### PROVIDED DATA
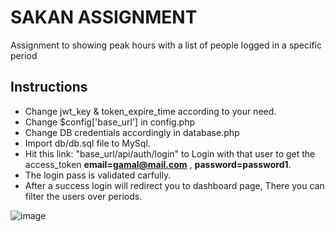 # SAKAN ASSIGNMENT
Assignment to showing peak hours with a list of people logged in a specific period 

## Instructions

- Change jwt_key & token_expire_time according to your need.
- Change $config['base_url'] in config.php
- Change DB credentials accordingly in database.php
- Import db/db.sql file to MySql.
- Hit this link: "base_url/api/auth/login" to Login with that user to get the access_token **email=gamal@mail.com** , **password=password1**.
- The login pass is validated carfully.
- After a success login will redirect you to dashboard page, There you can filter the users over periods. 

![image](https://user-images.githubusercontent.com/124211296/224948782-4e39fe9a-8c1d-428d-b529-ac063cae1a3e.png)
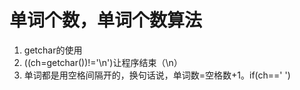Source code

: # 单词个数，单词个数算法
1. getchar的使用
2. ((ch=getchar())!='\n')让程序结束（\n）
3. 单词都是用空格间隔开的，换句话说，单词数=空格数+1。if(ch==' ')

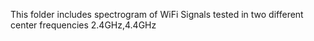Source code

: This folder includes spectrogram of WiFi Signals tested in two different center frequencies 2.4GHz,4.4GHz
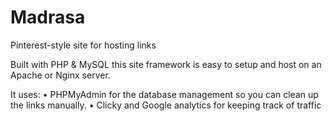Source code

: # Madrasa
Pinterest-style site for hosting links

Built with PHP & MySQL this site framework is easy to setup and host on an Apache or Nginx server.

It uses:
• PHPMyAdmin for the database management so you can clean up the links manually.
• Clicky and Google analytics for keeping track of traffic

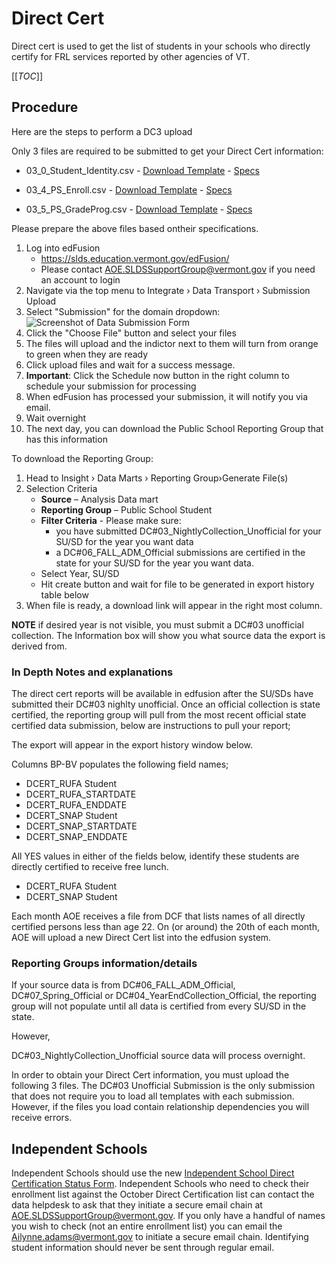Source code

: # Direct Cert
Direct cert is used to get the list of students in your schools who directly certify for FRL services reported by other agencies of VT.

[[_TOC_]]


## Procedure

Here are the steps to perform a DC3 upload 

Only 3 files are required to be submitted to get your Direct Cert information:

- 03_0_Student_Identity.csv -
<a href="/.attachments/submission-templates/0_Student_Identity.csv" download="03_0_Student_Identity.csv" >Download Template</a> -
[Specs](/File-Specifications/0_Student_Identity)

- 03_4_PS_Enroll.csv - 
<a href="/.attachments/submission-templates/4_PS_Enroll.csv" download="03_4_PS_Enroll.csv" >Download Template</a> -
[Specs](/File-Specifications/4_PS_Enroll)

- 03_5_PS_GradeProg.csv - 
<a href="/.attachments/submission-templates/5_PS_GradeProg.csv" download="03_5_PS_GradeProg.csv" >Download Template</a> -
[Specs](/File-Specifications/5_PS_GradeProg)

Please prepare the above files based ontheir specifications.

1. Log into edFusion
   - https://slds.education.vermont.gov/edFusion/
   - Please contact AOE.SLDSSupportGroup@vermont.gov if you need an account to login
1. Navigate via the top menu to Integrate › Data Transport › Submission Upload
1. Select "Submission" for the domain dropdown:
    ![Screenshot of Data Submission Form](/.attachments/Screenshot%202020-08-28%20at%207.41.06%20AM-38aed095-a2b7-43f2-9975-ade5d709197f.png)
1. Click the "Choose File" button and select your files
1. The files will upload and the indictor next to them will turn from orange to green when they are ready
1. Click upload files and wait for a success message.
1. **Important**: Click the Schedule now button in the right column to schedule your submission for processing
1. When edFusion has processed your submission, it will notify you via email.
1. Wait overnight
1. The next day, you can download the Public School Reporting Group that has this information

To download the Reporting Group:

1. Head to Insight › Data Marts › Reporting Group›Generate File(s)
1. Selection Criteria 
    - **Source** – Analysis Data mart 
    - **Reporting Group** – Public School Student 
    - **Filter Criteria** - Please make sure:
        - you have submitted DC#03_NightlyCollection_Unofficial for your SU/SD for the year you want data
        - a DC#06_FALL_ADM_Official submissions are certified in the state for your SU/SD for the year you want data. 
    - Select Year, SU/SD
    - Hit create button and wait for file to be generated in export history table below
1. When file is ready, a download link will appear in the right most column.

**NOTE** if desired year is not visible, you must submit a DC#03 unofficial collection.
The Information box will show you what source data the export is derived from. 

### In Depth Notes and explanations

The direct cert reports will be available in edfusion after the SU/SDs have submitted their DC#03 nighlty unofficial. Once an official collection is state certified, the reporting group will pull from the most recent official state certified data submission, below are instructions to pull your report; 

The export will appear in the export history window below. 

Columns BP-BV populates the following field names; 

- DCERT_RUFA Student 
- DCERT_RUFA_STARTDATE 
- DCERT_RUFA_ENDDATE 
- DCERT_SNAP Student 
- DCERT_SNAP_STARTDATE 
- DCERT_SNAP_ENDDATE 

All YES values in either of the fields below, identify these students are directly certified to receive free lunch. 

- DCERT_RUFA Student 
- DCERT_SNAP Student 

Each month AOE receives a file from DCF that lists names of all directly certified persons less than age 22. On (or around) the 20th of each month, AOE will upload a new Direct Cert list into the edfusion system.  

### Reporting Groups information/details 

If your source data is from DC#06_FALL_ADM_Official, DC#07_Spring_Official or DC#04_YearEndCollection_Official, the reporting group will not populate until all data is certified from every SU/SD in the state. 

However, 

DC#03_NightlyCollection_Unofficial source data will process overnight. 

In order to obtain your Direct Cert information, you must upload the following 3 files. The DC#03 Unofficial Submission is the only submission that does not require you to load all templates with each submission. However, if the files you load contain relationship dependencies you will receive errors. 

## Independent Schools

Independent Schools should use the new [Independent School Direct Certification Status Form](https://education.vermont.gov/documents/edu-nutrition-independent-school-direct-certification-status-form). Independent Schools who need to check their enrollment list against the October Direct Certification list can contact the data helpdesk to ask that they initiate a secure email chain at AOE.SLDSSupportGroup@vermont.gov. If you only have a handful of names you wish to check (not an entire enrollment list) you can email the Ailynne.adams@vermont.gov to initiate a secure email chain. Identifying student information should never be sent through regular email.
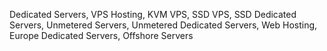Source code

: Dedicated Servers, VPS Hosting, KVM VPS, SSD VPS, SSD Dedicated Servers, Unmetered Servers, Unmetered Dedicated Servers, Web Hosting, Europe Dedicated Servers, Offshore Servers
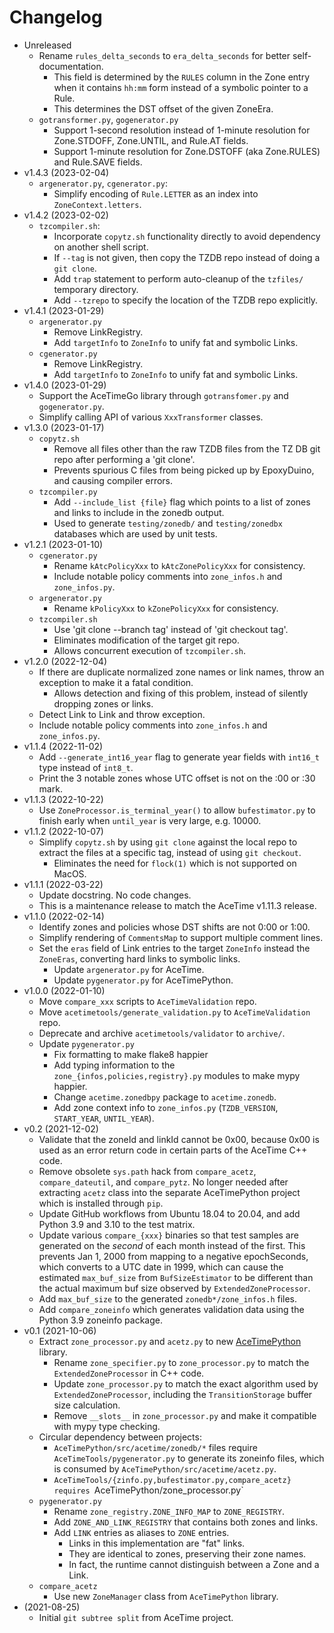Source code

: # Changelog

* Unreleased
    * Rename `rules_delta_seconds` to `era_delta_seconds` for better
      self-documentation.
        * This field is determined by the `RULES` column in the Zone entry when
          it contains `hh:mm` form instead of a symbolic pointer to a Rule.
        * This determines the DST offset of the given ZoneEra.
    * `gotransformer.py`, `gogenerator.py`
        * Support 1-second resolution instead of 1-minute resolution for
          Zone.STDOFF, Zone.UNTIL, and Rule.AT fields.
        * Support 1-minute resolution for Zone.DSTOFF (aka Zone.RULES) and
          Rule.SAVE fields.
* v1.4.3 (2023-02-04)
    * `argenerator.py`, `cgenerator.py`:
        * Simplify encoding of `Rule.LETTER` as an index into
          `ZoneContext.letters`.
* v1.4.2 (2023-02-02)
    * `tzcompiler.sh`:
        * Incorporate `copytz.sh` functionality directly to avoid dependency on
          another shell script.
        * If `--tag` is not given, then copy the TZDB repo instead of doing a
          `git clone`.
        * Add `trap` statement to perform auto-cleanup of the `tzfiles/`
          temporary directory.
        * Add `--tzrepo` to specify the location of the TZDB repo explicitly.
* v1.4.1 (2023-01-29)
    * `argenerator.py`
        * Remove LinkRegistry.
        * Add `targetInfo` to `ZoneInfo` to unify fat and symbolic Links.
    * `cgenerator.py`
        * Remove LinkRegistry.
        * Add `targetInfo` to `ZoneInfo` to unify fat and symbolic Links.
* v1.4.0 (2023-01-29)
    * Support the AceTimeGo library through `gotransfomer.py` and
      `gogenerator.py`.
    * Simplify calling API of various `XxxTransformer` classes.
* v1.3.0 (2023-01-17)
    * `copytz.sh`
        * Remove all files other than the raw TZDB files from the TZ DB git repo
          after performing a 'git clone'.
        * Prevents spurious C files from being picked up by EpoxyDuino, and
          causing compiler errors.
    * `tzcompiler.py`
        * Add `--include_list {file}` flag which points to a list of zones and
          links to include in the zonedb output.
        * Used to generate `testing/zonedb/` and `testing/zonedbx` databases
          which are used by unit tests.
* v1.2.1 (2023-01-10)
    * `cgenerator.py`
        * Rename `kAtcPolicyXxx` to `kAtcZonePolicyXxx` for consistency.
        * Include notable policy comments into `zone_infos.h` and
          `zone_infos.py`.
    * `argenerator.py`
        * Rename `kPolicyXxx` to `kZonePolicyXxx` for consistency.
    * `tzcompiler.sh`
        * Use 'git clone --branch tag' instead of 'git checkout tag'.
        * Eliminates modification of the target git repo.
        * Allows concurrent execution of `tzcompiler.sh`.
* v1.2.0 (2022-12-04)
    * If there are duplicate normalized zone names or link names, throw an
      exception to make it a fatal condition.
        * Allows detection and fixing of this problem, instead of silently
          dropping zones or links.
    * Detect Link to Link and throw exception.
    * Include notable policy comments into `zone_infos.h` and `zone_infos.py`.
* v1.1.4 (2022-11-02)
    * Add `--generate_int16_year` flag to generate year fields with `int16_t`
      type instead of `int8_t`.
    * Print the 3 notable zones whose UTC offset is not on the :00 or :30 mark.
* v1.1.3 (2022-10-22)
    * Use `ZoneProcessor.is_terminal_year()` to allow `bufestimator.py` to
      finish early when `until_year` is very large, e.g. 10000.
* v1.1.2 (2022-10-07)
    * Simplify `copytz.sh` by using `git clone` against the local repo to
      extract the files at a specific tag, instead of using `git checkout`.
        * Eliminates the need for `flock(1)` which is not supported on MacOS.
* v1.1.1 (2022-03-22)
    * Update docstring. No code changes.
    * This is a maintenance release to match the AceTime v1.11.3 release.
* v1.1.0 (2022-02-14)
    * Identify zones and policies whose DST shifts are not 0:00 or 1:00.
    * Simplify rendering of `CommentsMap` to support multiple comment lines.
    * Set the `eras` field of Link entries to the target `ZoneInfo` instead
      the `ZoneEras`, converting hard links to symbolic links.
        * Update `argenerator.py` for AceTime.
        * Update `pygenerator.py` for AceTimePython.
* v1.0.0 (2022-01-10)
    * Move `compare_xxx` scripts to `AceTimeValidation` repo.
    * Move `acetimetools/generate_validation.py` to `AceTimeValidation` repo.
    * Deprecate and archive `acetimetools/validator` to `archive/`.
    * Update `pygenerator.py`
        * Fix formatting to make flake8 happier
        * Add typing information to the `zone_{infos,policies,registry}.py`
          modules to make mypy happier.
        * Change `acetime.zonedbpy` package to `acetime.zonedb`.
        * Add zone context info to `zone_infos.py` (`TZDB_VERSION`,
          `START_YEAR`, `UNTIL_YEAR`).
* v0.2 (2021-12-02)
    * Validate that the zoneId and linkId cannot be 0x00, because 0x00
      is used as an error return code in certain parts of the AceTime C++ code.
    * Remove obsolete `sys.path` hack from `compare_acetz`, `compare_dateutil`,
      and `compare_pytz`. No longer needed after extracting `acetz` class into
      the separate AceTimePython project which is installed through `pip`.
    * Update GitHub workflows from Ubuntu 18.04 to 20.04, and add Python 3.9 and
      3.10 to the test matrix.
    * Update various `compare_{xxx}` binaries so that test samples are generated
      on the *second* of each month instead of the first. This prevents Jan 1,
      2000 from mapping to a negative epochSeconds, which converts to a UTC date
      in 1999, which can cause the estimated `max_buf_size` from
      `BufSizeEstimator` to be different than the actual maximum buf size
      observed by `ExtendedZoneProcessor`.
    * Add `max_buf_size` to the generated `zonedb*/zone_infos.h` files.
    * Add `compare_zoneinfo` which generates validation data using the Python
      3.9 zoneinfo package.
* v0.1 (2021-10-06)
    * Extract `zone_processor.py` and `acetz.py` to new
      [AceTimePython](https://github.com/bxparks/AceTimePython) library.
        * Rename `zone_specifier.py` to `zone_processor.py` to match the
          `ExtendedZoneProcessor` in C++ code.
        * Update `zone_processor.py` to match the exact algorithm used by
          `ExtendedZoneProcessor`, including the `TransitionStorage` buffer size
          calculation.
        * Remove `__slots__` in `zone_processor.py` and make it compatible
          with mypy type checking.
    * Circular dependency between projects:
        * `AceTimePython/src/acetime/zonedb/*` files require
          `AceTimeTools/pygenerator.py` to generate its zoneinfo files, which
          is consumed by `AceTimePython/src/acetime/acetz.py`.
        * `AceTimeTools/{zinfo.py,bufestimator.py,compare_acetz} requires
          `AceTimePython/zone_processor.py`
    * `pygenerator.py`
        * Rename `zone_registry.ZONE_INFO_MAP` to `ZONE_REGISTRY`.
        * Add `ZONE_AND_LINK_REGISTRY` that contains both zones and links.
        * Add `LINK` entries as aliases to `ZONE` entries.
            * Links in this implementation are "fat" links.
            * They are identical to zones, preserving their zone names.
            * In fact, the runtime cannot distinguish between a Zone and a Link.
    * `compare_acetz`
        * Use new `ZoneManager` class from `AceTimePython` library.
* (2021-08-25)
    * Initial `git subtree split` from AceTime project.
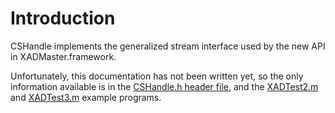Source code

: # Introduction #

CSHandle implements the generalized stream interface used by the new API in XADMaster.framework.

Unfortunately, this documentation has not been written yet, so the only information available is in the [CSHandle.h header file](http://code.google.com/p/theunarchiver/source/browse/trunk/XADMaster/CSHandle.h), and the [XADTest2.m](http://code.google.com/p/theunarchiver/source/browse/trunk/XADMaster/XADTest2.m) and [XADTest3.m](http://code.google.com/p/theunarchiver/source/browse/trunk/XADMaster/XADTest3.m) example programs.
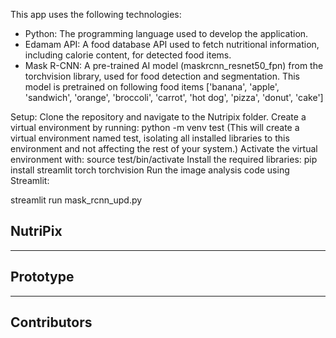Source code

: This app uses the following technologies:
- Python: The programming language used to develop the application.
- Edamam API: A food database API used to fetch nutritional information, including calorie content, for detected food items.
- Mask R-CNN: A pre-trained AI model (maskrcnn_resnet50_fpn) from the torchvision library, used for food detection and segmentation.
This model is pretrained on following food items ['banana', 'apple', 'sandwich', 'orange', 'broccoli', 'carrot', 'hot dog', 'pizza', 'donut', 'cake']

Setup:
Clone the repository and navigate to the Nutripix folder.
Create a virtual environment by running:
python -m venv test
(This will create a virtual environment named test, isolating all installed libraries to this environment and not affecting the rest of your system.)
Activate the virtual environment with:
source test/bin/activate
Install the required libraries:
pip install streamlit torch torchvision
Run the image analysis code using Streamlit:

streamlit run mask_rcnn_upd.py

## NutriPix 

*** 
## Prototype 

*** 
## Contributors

### TASK OBJECTIVE
In the entries above, some lines hold the string "appear". Copy each of them.

### ANSWER BELOW
1. When file is ready, a download link will appear in the right most column.
The export will appear in the export history window below. 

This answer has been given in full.